In terms of the atmospheric stability coefficient f_p, Fig. 6(d) indicates the relationship between f_p and the accuracy when d = 0, f_c = 1, and σ_d = 5. The purpose of this case is to test the stability of the source estimation approaches when the environmental conditions (especially atmospheric stability) vary. In the atmospheric dispersion model, Gaussian diffusion coefficients are used for describing the atmosphere stability. Therefore, we use eqn (5) to set a series of test cases with different atmospheric stabilities. f_p = 1 represents the atmospheric condition of class D in open country. f_p = 4 represents that the atmosphere is extremely unstable. As we can see in Fig. 6(d), the estimation approach based on the ANN is quite robust when the atmospheric stability varies. However, the accuracy of Bayesian inference significantly decreases during this test, dropping to only 40% when f_p = 4. The optimization method also shows a downward trend, finally falling to 80%.

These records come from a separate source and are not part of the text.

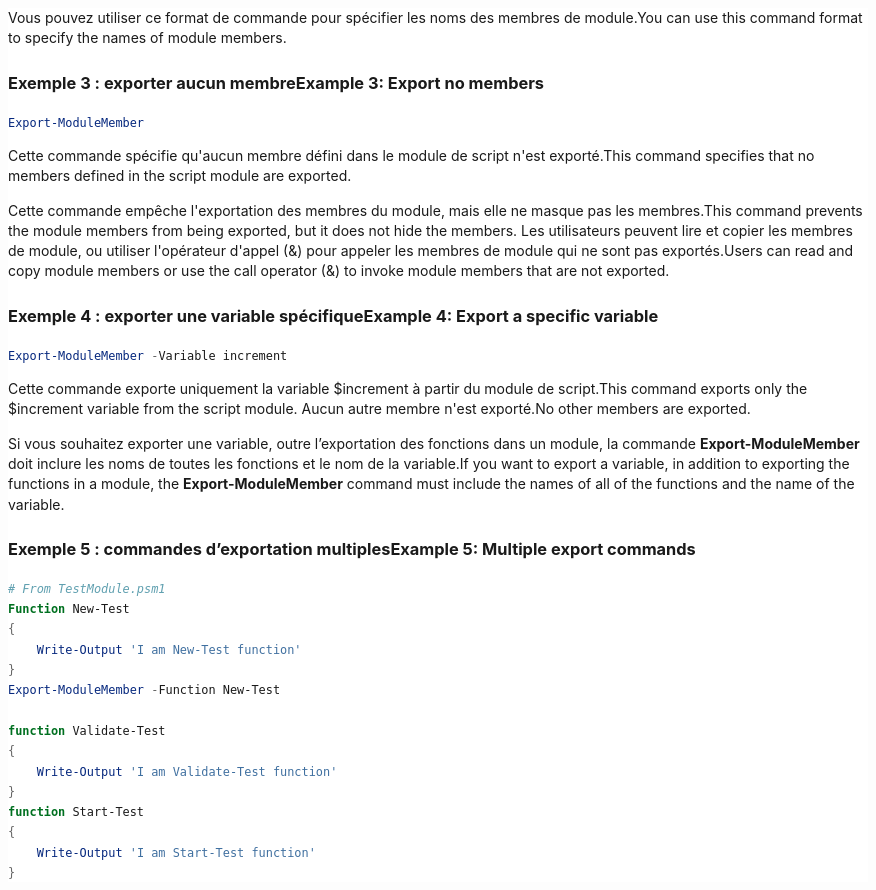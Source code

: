 <span data-ttu-id="209ef-121">Vous pouvez utiliser ce format de commande pour spécifier les noms des membres de module.</span><span class="sxs-lookup"><span data-stu-id="209ef-121">You can use this command format to specify the names of module members.</span></span>

### <span data-ttu-id="209ef-122">Exemple 3 : exporter aucun membre</span><span class="sxs-lookup"><span data-stu-id="209ef-122">Example 3: Export no members</span></span>

```powershell
Export-ModuleMember
```

<span data-ttu-id="209ef-123">Cette commande spécifie qu'aucun membre défini dans le module de script n'est exporté.</span><span class="sxs-lookup"><span data-stu-id="209ef-123">This command specifies that no members defined in the script module are exported.</span></span>

<span data-ttu-id="209ef-124">Cette commande empêche l'exportation des membres du module, mais elle ne masque pas les membres.</span><span class="sxs-lookup"><span data-stu-id="209ef-124">This command prevents the module members from being exported, but it does not hide the members.</span></span>
<span data-ttu-id="209ef-125">Les utilisateurs peuvent lire et copier les membres de module, ou utiliser l'opérateur d'appel (&) pour appeler les membres de module qui ne sont pas exportés.</span><span class="sxs-lookup"><span data-stu-id="209ef-125">Users can read and copy module members or use the call operator (&) to invoke module members that are not exported.</span></span>

### <span data-ttu-id="209ef-126">Exemple 4 : exporter une variable spécifique</span><span class="sxs-lookup"><span data-stu-id="209ef-126">Example 4: Export a specific variable</span></span>

```powershell
Export-ModuleMember -Variable increment
```

<span data-ttu-id="209ef-127">Cette commande exporte uniquement la variable $increment à partir du module de script.</span><span class="sxs-lookup"><span data-stu-id="209ef-127">This command exports only the $increment variable from the script module.</span></span>
<span data-ttu-id="209ef-128">Aucun autre membre n'est exporté.</span><span class="sxs-lookup"><span data-stu-id="209ef-128">No other members are exported.</span></span>

<span data-ttu-id="209ef-129">Si vous souhaitez exporter une variable, outre l’exportation des fonctions dans un module, la commande **Export-ModuleMember** doit inclure les noms de toutes les fonctions et le nom de la variable.</span><span class="sxs-lookup"><span data-stu-id="209ef-129">If you want to export a variable, in addition to exporting the functions in a module, the **Export-ModuleMember** command must include the names of all of the functions and the name of the variable.</span></span>

### <span data-ttu-id="209ef-130">Exemple 5 : commandes d’exportation multiples</span><span class="sxs-lookup"><span data-stu-id="209ef-130">Example 5: Multiple export commands</span></span>

```powershell
# From TestModule.psm1
Function New-Test
{
    Write-Output 'I am New-Test function'
}
Export-ModuleMember -Function New-Test

function Validate-Test
{
    Write-Output 'I am Validate-Test function'
}
function Start-Test
{
    Write-Output 'I am Start-Test function'
}
```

Therefore, noise sources in both wind direction and concentration have similar effects on these three methods with the accuracy of the ANN being slightly higher. When it comes to atmospheric stability, the advantage of the ANN becomes much more obvious. The most important reason that we use the ANN is to bypass the effect of atmospheric stability. The experimental results show that the ANN can effectively meet our requirement.

To further analyze the features of the proposed approach, we test the performances of the source estimation methods as a function of atmospheric stability in all possible wind directions when d = 0, σ_d = 5 and f_c = 0.1 (presented in Fig. 7). It is clear that the performance of the ANN remains good in different atmospheric stabilities at all times, while the accuracy of Bayesian inference becomes significantly lower if the atmosphere becomes unstable. Because of the penalty term in the cost function, the correct rate of optimization drops by at most 40% and its performance is slightly better than Bayesian inference.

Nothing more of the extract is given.